Carol

Stilvolles Liebes- und Gesellschaftsdrama nach Patricia Highsmith um die Sehnsucht zweier lesbischer Frauen in den 50er Jahren

Carol Cover

Todd Haynes, GB/USA/F 2015
Kinostart: 17.12.2015, DVD/BD-Start: 20.04.2016
Story: 1952 trifft die New Yorker Kaufhaus-Verkäuferin Therese auf Society-Lady Carol. Obwohl sie einen Freund hat, kommt sie Carol näher, die im Scheidungskrieg um ihre heißgeliebte Tochter schlechte Karten hat, weil ihr Gatte sie und Therese auf ihrer Fahrt durch das Land von einem Privatdetektiv beschatten lässt.
Von Thorsten Krüger

Douglas-Sirk-Verehrer Todd Haynes („I’m Not There“) hat nach „Dem Himmel so fern“ bereits seine zweite Hommage an den Meister des Technicolor-Melodrams vollendet. „Carol“, entstanden nach Patricia Highsmiths autobiografisch geprägten und deshalb 1952 vorsichtshalber unter Pseudonym veröffentlichten Roman „Salz und sein Preis“, hat Haynes seinen homo-/multisexuellen Stempel noch ein Stück weit mehr aufgedrückt.

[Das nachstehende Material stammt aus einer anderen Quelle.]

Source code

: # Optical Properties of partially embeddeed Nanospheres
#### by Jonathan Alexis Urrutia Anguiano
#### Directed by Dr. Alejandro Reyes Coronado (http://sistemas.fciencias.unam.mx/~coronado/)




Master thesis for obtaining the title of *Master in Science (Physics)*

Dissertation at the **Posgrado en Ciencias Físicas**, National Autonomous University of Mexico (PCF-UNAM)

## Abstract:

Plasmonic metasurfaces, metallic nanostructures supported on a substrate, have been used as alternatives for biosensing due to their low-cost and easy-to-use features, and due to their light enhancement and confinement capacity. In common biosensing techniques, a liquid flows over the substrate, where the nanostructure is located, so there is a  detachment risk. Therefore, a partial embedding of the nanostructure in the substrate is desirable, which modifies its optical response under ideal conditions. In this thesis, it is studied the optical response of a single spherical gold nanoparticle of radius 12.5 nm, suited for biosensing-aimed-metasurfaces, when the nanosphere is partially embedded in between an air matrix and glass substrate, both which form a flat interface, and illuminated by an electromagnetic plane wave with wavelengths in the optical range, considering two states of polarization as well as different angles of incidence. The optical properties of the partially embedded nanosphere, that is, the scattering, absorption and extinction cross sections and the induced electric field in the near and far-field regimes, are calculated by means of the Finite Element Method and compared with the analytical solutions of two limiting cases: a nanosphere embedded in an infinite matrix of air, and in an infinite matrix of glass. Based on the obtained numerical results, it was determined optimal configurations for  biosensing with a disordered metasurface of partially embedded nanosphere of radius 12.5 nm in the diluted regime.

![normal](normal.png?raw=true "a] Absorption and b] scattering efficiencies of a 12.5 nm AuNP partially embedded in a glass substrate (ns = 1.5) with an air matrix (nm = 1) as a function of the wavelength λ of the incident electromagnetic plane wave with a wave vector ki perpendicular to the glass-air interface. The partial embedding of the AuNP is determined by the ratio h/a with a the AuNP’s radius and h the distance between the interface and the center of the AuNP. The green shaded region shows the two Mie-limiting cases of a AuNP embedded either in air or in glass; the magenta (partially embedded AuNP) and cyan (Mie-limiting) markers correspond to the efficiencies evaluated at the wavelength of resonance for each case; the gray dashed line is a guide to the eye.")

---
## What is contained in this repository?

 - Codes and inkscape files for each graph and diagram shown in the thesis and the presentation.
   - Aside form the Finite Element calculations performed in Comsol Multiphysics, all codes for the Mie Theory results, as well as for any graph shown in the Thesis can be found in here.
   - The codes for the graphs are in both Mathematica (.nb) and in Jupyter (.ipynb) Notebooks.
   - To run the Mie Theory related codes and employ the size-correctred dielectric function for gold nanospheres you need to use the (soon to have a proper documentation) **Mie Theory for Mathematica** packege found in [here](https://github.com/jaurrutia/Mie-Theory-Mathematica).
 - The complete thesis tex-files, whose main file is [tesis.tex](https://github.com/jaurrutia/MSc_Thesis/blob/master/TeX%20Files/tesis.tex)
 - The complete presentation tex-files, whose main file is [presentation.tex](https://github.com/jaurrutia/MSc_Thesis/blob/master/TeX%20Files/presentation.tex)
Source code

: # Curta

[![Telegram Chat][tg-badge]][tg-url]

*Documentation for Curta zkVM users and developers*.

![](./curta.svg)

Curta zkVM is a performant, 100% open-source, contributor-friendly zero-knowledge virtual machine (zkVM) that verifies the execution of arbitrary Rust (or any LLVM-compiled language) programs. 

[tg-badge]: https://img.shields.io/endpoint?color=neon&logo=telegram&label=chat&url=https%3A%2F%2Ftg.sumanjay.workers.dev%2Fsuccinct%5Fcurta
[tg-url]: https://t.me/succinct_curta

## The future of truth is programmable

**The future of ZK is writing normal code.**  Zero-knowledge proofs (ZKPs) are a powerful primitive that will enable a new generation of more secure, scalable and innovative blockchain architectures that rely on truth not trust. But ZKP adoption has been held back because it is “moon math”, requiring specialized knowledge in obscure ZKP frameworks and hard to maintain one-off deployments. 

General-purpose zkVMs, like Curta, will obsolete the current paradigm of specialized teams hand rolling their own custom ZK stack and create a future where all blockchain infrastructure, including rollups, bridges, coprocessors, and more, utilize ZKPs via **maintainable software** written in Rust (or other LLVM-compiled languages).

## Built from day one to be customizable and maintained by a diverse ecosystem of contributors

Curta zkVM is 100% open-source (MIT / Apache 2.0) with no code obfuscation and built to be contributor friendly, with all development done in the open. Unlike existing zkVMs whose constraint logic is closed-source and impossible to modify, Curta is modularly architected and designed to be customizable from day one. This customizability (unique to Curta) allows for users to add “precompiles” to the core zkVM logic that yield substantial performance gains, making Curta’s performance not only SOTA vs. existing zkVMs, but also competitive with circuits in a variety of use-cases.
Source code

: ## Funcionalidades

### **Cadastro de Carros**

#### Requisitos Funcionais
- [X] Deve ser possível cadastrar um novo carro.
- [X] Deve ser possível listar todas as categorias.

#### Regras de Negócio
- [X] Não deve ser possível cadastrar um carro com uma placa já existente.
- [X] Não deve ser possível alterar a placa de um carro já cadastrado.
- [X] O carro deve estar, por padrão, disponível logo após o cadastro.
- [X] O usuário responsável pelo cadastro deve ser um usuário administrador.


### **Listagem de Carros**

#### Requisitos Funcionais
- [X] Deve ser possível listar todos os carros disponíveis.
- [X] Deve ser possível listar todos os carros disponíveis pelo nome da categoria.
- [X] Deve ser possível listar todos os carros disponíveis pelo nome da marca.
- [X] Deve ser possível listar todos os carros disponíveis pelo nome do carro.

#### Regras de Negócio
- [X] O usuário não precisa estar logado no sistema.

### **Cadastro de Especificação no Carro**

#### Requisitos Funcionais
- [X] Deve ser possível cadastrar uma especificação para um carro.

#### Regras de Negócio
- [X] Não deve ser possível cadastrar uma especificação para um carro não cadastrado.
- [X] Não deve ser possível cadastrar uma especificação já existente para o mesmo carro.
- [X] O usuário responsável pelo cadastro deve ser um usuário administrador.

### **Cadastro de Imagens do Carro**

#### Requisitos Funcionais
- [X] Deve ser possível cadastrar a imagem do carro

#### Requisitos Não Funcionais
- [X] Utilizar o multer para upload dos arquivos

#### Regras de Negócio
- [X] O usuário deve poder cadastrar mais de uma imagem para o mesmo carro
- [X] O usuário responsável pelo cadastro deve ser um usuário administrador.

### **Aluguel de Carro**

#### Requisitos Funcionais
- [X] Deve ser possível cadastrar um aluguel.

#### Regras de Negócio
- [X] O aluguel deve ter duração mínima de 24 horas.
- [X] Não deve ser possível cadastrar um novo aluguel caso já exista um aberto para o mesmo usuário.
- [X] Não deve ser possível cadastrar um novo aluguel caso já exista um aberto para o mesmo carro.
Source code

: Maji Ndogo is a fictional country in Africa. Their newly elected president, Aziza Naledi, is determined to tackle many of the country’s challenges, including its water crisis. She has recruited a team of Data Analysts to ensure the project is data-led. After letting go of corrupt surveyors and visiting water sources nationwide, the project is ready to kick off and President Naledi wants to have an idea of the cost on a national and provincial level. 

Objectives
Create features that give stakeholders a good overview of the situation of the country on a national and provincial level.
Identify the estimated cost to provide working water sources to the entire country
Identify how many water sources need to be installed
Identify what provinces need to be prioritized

Beim zweifellos ehrenwerten Bemühen kein women´s weepy zu gebären, wie Sirks Werke mitunter despektierlich verrufen wurden, geht Haynes viel zu streng gesittet und unaufdringlich vor, um nennenswert Emotionen zu erzielen. „Carol“ hat nicht den Mut zum Melodram und nicht die optische und ausstatterische Brillanz, um als expressiv das Innere der Figuren zu spiegeln und ihrer Tragik entsprechende Fallhöhe zu verleihen.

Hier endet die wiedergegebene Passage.